▶ _WORK INSTRUCTION_
Go to the line in the entries below that holds "timestep, we will" and repeat exactly from there through the line that holds "Demand is a", inclusive.
Start of SOURCE MATERIAL
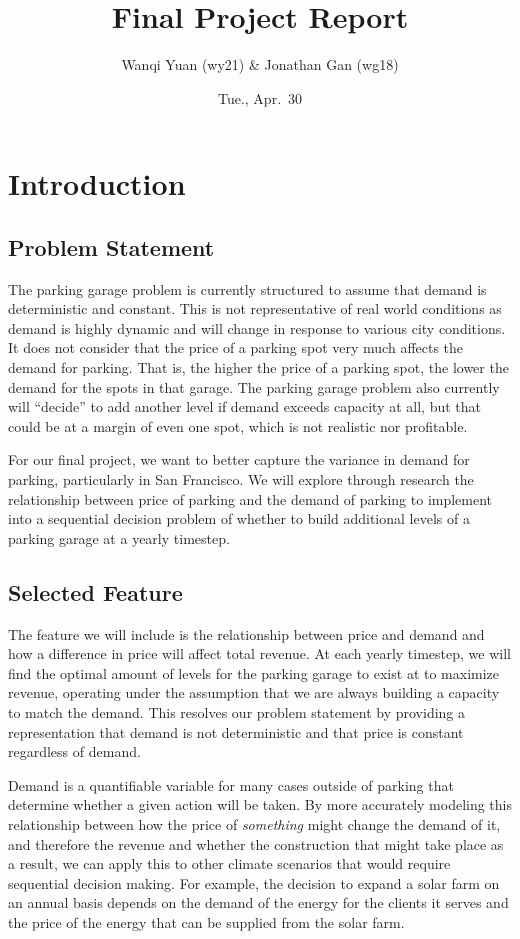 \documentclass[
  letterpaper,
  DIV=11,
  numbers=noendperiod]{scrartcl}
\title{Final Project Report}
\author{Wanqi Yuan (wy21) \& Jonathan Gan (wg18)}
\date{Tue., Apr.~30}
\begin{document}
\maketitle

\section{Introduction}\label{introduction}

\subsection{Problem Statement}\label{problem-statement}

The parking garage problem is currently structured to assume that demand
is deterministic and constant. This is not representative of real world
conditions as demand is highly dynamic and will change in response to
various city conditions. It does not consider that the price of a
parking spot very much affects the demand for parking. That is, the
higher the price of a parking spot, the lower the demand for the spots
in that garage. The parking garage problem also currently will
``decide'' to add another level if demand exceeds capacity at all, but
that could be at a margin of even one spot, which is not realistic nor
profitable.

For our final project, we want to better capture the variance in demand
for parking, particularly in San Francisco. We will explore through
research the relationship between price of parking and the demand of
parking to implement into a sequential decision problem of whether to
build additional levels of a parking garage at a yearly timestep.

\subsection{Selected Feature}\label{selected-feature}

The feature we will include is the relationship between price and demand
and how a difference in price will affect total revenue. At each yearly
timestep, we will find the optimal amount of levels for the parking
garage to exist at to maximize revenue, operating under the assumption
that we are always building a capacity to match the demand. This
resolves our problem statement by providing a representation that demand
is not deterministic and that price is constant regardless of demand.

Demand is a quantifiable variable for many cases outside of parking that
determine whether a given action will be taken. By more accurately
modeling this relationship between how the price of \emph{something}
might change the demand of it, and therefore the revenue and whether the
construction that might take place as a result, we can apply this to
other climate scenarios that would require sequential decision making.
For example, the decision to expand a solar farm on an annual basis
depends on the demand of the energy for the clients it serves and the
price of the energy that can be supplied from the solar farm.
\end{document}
End of SOURCE MATERIAL
▶ _RESPONSE TO THIS TASK_
timestep, we will find the optimal amount of levels for the parking
garage to exist at to maximize revenue, operating under the assumption
that we are always building a capacity to match the demand. This
resolves our problem statement by providing a representation that demand
is not deterministic and that price is constant regardless of demand.

Demand is a quantifiable variable for many cases outside of parking that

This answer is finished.